■ **EXERCISE**
Should the word "each" occur in a line of the records, copy that line.

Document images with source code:
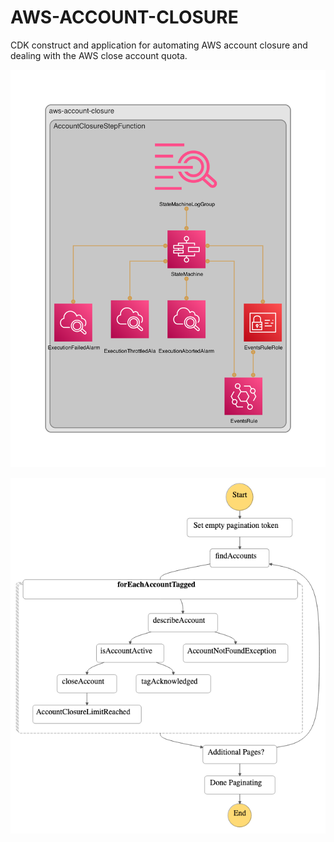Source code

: # AWS-ACCOUNT-CLOSURE

CDK construct and application for automating AWS account closure and dealing with the AWS close account quota.

![Infrastructure Diagram](diagram.png)

![Stepfunctions Graph](stepfunctions_graph.png)
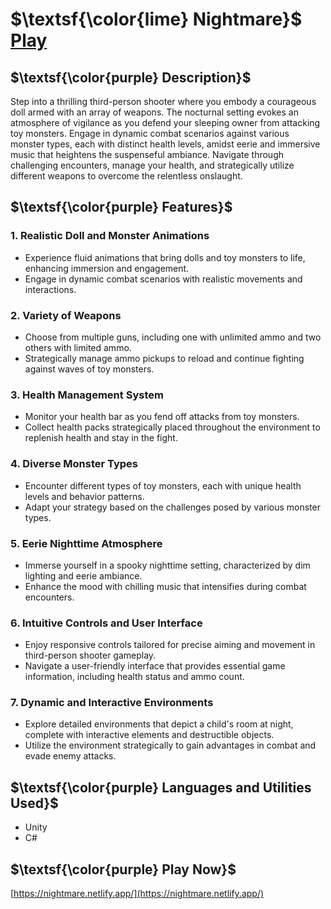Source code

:  # $\textsf{\color{lime} Nightmare}$ $\text{ }$ $\text{ }$ [Play](https://nightmare.netlify.app/)

## $\textsf{\color{purple} Description}$
Step into a thrilling third-person shooter where you embody a courageous doll armed with an array of weapons. The nocturnal setting evokes an atmosphere of vigilance as you defend your sleeping owner from attacking toy monsters. Engage in dynamic combat scenarios against various monster types, each with distinct health levels, amidst eerie and immersive music that heightens the suspenseful ambiance. Navigate through challenging encounters, manage your health, and strategically utilize different weapons to overcome the relentless onslaught.


## $\textsf{\color{purple} Features}$

### 1. Realistic Doll and Monster Animations
- Experience fluid animations that bring dolls and toy monsters to life, enhancing immersion and engagement.
- Engage in dynamic combat scenarios with realistic movements and interactions.

### 2. Variety of Weapons
- Choose from multiple guns, including one with unlimited ammo and two others with limited ammo.
- Strategically manage ammo pickups to reload and continue fighting against waves of toy monsters.

### 3. Health Management System
- Monitor your health bar as you fend off attacks from toy monsters.
- Collect health packs strategically placed throughout the environment to replenish health and stay in the fight.

### 4. Diverse Monster Types
- Encounter different types of toy monsters, each with unique health levels and behavior patterns.
- Adapt your strategy based on the challenges posed by various monster types.

### 5. Eerie Nighttime Atmosphere
- Immerse yourself in a spooky nighttime setting, characterized by dim lighting and eerie ambiance.
- Enhance the mood with chilling music that intensifies during combat encounters.

### 6. Intuitive Controls and User Interface
- Enjoy responsive controls tailored for precise aiming and movement in third-person shooter gameplay.
- Navigate a user-friendly interface that provides essential game information, including health status and ammo count.

### 7. Dynamic and Interactive Environments
- Explore detailed environments that depict a child's room at night, complete with interactive elements and destructible objects.
- Utilize the environment strategically to gain advantages in combat and evade enemy attacks.


## $\textsf{\color{purple} Languages and Utilities Used}$
- Unity
- C#

## $\textsf{\color{purple} Play Now}$
[https://nightmare.netlify.app/](https://nightmare.netlify.app/)
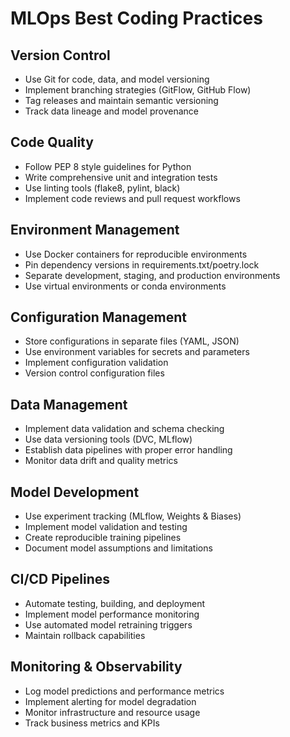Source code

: # MLOps Best Coding Practices
<!--Adding some random sentence from the V1 branch.-->

## Version Control
- Use Git for code, data, and model versioning
- Implement branching strategies (GitFlow, GitHub Flow)
- Tag releases and maintain semantic versioning
- Track data lineage and model provenance

## Code Quality
- Follow PEP 8 style guidelines for Python
- Write comprehensive unit and integration tests
- Use linting tools (flake8, pylint, black)
- Implement code reviews and pull request workflows

## Environment Management
- Use Docker containers for reproducible environments
- Pin dependency versions in requirements.txt/poetry.lock
- Separate development, staging, and production environments
- Use virtual environments or conda environments

## Configuration Management
- Store configurations in separate files (YAML, JSON)
- Use environment variables for secrets and parameters
- Implement configuration validation
- Version control configuration files

## Data Management
- Implement data validation and schema checking
- Use data versioning tools (DVC, MLflow)
- Establish data pipelines with proper error handling
- Monitor data drift and quality metrics

## Model Development
- Use experiment tracking (MLflow, Weights & Biases)
- Implement model validation and testing
- Create reproducible training pipelines
- Document model assumptions and limitations

## CI/CD Pipelines
- Automate testing, building, and deployment
- Implement model performance monitoring
- Use automated model retraining triggers
- Maintain rollback capabilities

## Monitoring & Observability
- Log model predictions and performance metrics
- Implement alerting for model degradation
- Monitor infrastructure and resource usage
- Track business metrics and KPIs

■ **THE COMPLETED TASK**
Step into a thrilling third-person shooter where you embody a courageous doll armed with an array of weapons. The nocturnal setting evokes an atmosphere of vigilance as you defend your sleeping owner from attacking toy monsters. Engage in dynamic combat scenarios against various monster types, each with distinct health levels, amidst eerie and immersive music that heightens the suspenseful ambiance. Navigate through challenging encounters, manage your health, and strategically utilize different weapons to overcome the relentless onslaught.
- Encounter different types of toy monsters, each with unique health levels and behavior patterns.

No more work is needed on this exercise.